Last weekend, at the tender age of five, my son was one of the featured performers at a folk festival workshop.  The workshop was “Families That Sing Together,” and when we asked him if he wanted to sing anything with us, he answered without hesitation, “I’ll sing ‘Freight Train.'”  So for a group of about fifty dyed in the wool folkies, with me playing guitar, my son sang the sweetest version of “Freight Train” you ever heard.  He had learned the song from an old Libba Cotten album, so he knew it cold, the way it was written:

Freight train, freight train
Run so fast
Freight train, freight train
Run so fast
Please don’t tell what train I’m on
They won’t know what route I’ve gone.

It was a poignant moment for me, the more so because this is a festival I had been attending since I was his age and younger.  With his grandma singing with us, three generations of our family joined together in that workshop.
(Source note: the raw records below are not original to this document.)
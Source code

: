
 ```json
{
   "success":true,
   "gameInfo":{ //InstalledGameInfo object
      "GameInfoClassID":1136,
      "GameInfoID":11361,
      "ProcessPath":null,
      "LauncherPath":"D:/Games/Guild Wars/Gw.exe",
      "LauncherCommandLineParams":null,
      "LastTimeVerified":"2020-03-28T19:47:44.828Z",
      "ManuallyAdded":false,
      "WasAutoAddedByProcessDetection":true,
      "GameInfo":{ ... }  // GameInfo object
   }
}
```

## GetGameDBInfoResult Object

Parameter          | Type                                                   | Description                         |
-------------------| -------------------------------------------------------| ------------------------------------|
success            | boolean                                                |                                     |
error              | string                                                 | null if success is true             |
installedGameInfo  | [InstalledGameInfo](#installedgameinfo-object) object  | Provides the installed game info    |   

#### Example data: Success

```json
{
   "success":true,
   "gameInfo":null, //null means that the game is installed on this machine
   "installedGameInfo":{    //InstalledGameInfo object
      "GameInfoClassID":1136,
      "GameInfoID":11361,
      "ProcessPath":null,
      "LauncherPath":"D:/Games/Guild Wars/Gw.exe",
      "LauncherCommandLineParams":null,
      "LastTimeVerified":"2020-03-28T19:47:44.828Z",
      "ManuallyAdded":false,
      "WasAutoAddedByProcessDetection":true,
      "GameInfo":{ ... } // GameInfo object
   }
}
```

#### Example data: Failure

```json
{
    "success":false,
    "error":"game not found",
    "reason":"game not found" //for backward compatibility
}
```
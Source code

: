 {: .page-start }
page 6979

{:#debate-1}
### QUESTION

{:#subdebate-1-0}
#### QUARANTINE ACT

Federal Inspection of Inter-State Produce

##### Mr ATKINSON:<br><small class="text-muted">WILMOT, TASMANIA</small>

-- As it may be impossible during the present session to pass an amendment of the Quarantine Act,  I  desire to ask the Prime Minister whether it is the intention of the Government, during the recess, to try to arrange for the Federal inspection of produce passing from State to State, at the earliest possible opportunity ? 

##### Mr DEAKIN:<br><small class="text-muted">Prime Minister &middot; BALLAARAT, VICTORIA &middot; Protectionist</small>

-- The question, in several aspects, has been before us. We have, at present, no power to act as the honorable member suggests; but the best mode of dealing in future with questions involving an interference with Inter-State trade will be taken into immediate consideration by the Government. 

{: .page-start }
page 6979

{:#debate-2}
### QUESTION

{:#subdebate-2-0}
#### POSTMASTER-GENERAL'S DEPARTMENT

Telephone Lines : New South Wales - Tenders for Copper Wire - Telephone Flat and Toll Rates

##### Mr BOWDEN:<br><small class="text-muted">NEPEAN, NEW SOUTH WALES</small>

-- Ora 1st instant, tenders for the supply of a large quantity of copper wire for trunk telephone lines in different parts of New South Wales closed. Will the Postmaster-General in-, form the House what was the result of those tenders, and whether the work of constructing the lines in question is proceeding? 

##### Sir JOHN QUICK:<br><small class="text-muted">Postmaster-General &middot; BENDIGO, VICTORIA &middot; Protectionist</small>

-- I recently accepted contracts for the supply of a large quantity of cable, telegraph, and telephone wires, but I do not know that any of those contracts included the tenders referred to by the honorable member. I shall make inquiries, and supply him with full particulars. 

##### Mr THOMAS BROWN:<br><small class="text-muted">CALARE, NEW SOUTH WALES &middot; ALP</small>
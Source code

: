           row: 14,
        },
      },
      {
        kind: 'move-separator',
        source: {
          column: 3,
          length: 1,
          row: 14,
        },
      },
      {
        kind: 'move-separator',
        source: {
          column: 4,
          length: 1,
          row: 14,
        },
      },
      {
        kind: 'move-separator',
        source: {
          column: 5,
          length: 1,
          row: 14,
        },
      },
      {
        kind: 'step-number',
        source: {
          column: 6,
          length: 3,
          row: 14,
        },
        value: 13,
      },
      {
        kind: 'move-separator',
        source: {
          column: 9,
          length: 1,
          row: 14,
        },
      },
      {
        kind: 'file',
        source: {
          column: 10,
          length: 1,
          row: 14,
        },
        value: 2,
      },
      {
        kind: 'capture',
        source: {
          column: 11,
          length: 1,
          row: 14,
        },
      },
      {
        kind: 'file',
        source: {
What we are doing is, in a sense, not that different from what many families do.  Every family has its own traditions.  It could be a certain kind of cooking,  art, sports or politics.  We pass them down not through insisting on lessons, or through a system of careful education, but by doing things together, enjoying being together while we are doing them, and taking delight in seeing someone new learn a piece of what we love.

The rest of the weekend, my son ran around with the other kids, playing games, but with music all around, under every tree and in every corner – just like his father and his uncle used to do when we were his age.  With all the excitement of the game, I wondered if he’d forgotten all about the singing, but he asked me that night to read him Elizabeth’s Song, a wonderful children’s book by Michael Wenberg about how Elizabeth Cotten wrote “Freight Train” when she was a little girl.  He listened intently, eyes wide.   The book ends with the song, and I sang it to him quietly, huddled with him in the cabin’s upper bunk.   He smiled and listened, his eyes growing smaller, until, at the very end of the song, he fell fast asleep.

It was a moment I will treasure for the rest of my life.